EXTRACTED RECORDS Start Marker
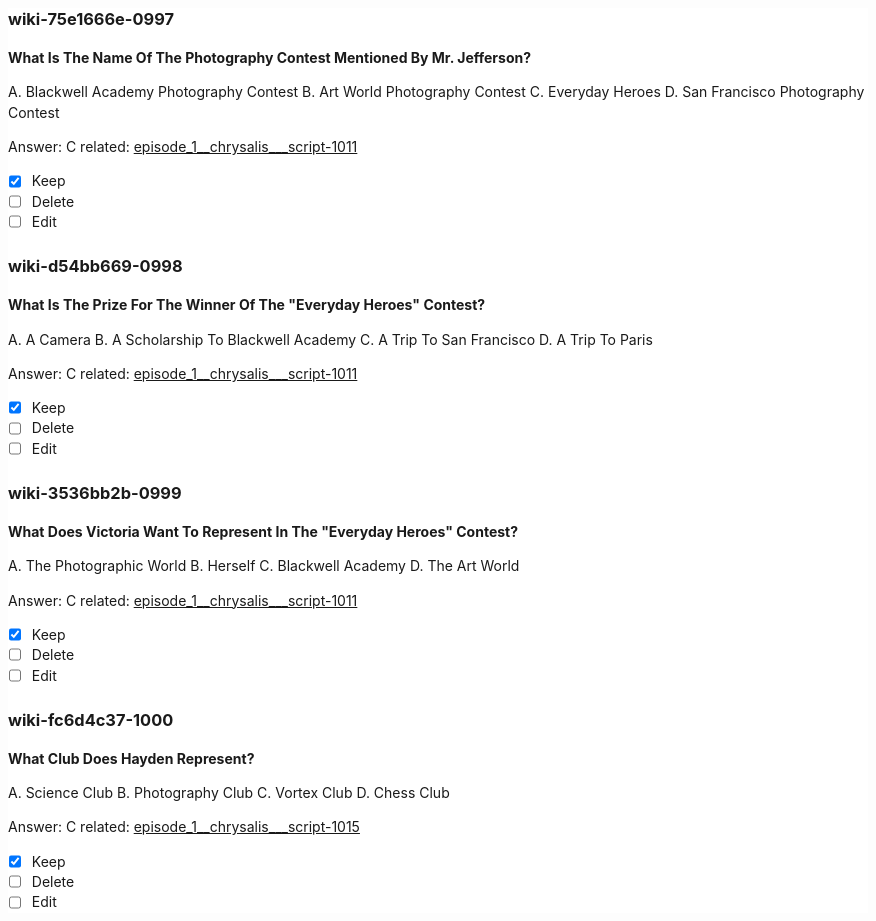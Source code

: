 ### wiki-75e1666e-0997

**What Is The Name Of The Photography Contest Mentioned By Mr. Jefferson?**

A. Blackwell Academy Photography Contest
B. Art World Photography Contest
C. Everyday Heroes
D. San Francisco Photography Contest

Answer: C
related: [episode_1__chrysalis___script-1011](../wiki-pages-chunks/episode_1__chrysalis___script-1011.txt)

- [x] Keep
- [ ] Delete
- [ ] Edit

### wiki-d54bb669-0998

**What Is The Prize For The Winner Of The "Everyday Heroes" Contest?**

A. A Camera
B. A Scholarship To Blackwell Academy
C. A Trip To San Francisco
D. A Trip To Paris

Answer: C
related: [episode_1__chrysalis___script-1011](../wiki-pages-chunks/episode_1__chrysalis___script-1011.txt)

- [x] Keep
- [ ] Delete
- [ ] Edit

### wiki-3536bb2b-0999

**What Does Victoria Want To Represent In The "Everyday Heroes" Contest?**

A. The Photographic World
B. Herself
C. Blackwell Academy
D. The Art World

Answer: C
related: [episode_1__chrysalis___script-1011](../wiki-pages-chunks/episode_1__chrysalis___script-1011.txt)

- [x] Keep
- [ ] Delete
- [ ] Edit

### wiki-fc6d4c37-1000

**What Club Does Hayden Represent?**

A. Science Club
B. Photography Club
C. Vortex Club
D. Chess Club

Answer: C
related: [episode_1__chrysalis___script-1015](../wiki-pages-chunks/episode_1__chrysalis___script-1015.txt)

- [x] Keep
- [ ] Delete
- [ ] Edit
EXTRACTED RECORDS End Marker
Set every record down again verbatim, without pictures.

SOLUTION TO THE EXERCISE:
Source code

: ### wiki-75e1666e-0997

**What Is The Name Of The Photography Contest Mentioned By Mr. Jefferson?**

A. Blackwell Academy Photography Contest
B. Art World Photography Contest
C. Everyday Heroes
D. San Francisco Photography Contest

Answer: C
related: [episode_1__chrysalis___script-1011](../wiki-pages-chunks/episode_1__chrysalis___script-1011.txt)

- [x] Keep
- [ ] Delete
- [ ] Edit

### wiki-d54bb669-0998

**What Is The Prize For The Winner Of The "Everyday Heroes" Contest?**

A. A Camera
B. A Scholarship To Blackwell Academy
C. A Trip To San Francisco
D. A Trip To Paris

Answer: C
related: [episode_1__chrysalis___script-1011](../wiki-pages-chunks/episode_1__chrysalis___script-1011.txt)

- [x] Keep
- [ ] Delete
- [ ] Edit

### wiki-3536bb2b-0999

**What Does Victoria Want To Represent In The "Everyday Heroes" Contest?**

A. The Photographic World
B. Herself
C. Blackwell Academy
D. The Art World

Answer: C
related: [episode_1__chrysalis___script-1011](../wiki-pages-chunks/episode_1__chrysalis___script-1011.txt)

- [x] Keep
- [ ] Delete
- [ ] Edit

### wiki-fc6d4c37-1000

**What Club Does Hayden Represent?**

A. Science Club
B. Photography Club
C. Vortex Club
D. Chess Club

Answer: C
related: [episode_1__chrysalis___script-1015](../wiki-pages-chunks/episode_1__chrysalis___script-1015.txt)

- [x] Keep
- [ ] Delete
- [ ] Edit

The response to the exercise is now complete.